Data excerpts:
###

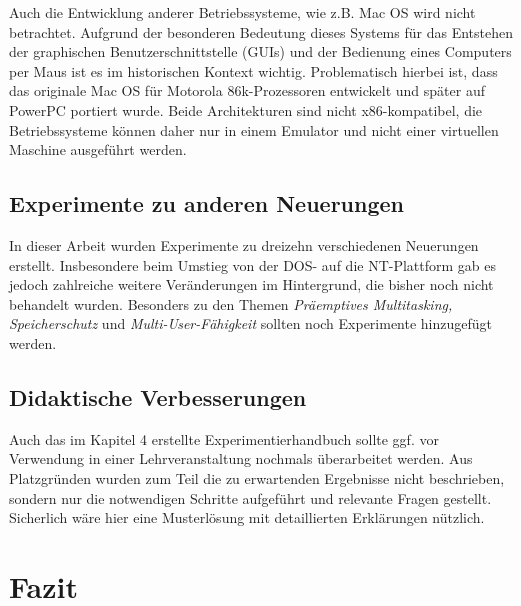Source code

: 		Auch die Entwicklung anderer Betriebssysteme, wie z.B. Mac OS wird nicht betrachtet.
		Aufgrund der besonderen Bedeutung dieses Systems für das Entstehen der graphischen Benutzerschnittstelle (GUIs) und der Bedienung eines Computers per Maus ist es im historischen Kontext wichtig. 
		Problematisch hierbei ist, dass das originale Mac OS für Motorola 86k-Prozessoren entwickelt und später auf PowerPC portiert wurde.
		Beide Architekturen sind nicht x86-kompatibel, die Betriebssysteme können daher nur in einem Emulator und nicht einer virtuellen Maschine ausgeführt werden.

		\subsection{Experimente zu anderen Neuerungen}

		In dieser Arbeit wurden Experimente zu dreizehn verschiedenen Neuerungen erstellt.
		Insbesondere beim Umstieg von der DOS- auf die NT-Plattform gab es jedoch zahlreiche weitere Veränderungen im Hintergrund, die bisher noch nicht behandelt wurden. 
		Besonders zu den Themen \emph{Präemptives Multitasking, Speicherschutz} und \emph{Multi-User-Fähigkeit} sollten noch Experimente hinzugefügt werden.

		\subsection{Didaktische Verbesserungen}

		Auch das im Kapitel 4 erstellte Experimentierhandbuch sollte ggf. vor Verwendung in einer Lehrveranstaltung nochmals überarbeitet werden. 
		Aus Platzgründen wurden zum Teil die zu erwartenden Ergebnisse nicht beschrieben, sondern nur die notwendigen Schritte aufgeführt und relevante Fragen gestellt.
		Sicherlich wäre hier eine Musterlösung mit detaillierten Erklärungen nützlich.

\section{Fazit}
\label{sec:evaluation}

###

The result should be all the records, retyped exactly, with no pictures among them.

Result of this task >>
Source code

: 		Auch die Entwicklung anderer Betriebssysteme, wie z.B. Mac OS wird nicht betrachtet.
		Aufgrund der besonderen Bedeutung dieses Systems für das Entstehen der graphischen Benutzerschnittstelle (GUIs) und der Bedienung eines Computers per Maus ist es im historischen Kontext wichtig. 
		Problematisch hierbei ist, dass das originale Mac OS für Motorola 86k-Prozessoren entwickelt und später auf PowerPC portiert wurde.
		Beide Architekturen sind nicht x86-kompatibel, die Betriebssysteme können daher nur in einem Emulator und nicht einer virtuellen Maschine ausgeführt werden.

		\subsection{Experimente zu anderen Neuerungen}

		In dieser Arbeit wurden Experimente zu dreizehn verschiedenen Neuerungen erstellt.
		Insbesondere beim Umstieg von der DOS- auf die NT-Plattform gab es jedoch zahlreiche weitere Veränderungen im Hintergrund, die bisher noch nicht behandelt wurden. 
		Besonders zu den Themen \emph{Präemptives Multitasking, Speicherschutz} und \emph{Multi-User-Fähigkeit} sollten noch Experimente hinzugefügt werden.

		\subsection{Didaktische Verbesserungen}

		Auch das im Kapitel 4 erstellte Experimentierhandbuch sollte ggf. vor Verwendung in einer Lehrveranstaltung nochmals überarbeitet werden. 
		Aus Platzgründen wurden zum Teil die zu erwartenden Ergebnisse nicht beschrieben, sondern nur die notwendigen Schritte aufgeführt und relevante Fragen gestellt.
		Sicherlich wäre hier eine Musterlösung mit detaillierten Erklärungen nützlich.

\section{Fazit}
\label{sec:evaluation}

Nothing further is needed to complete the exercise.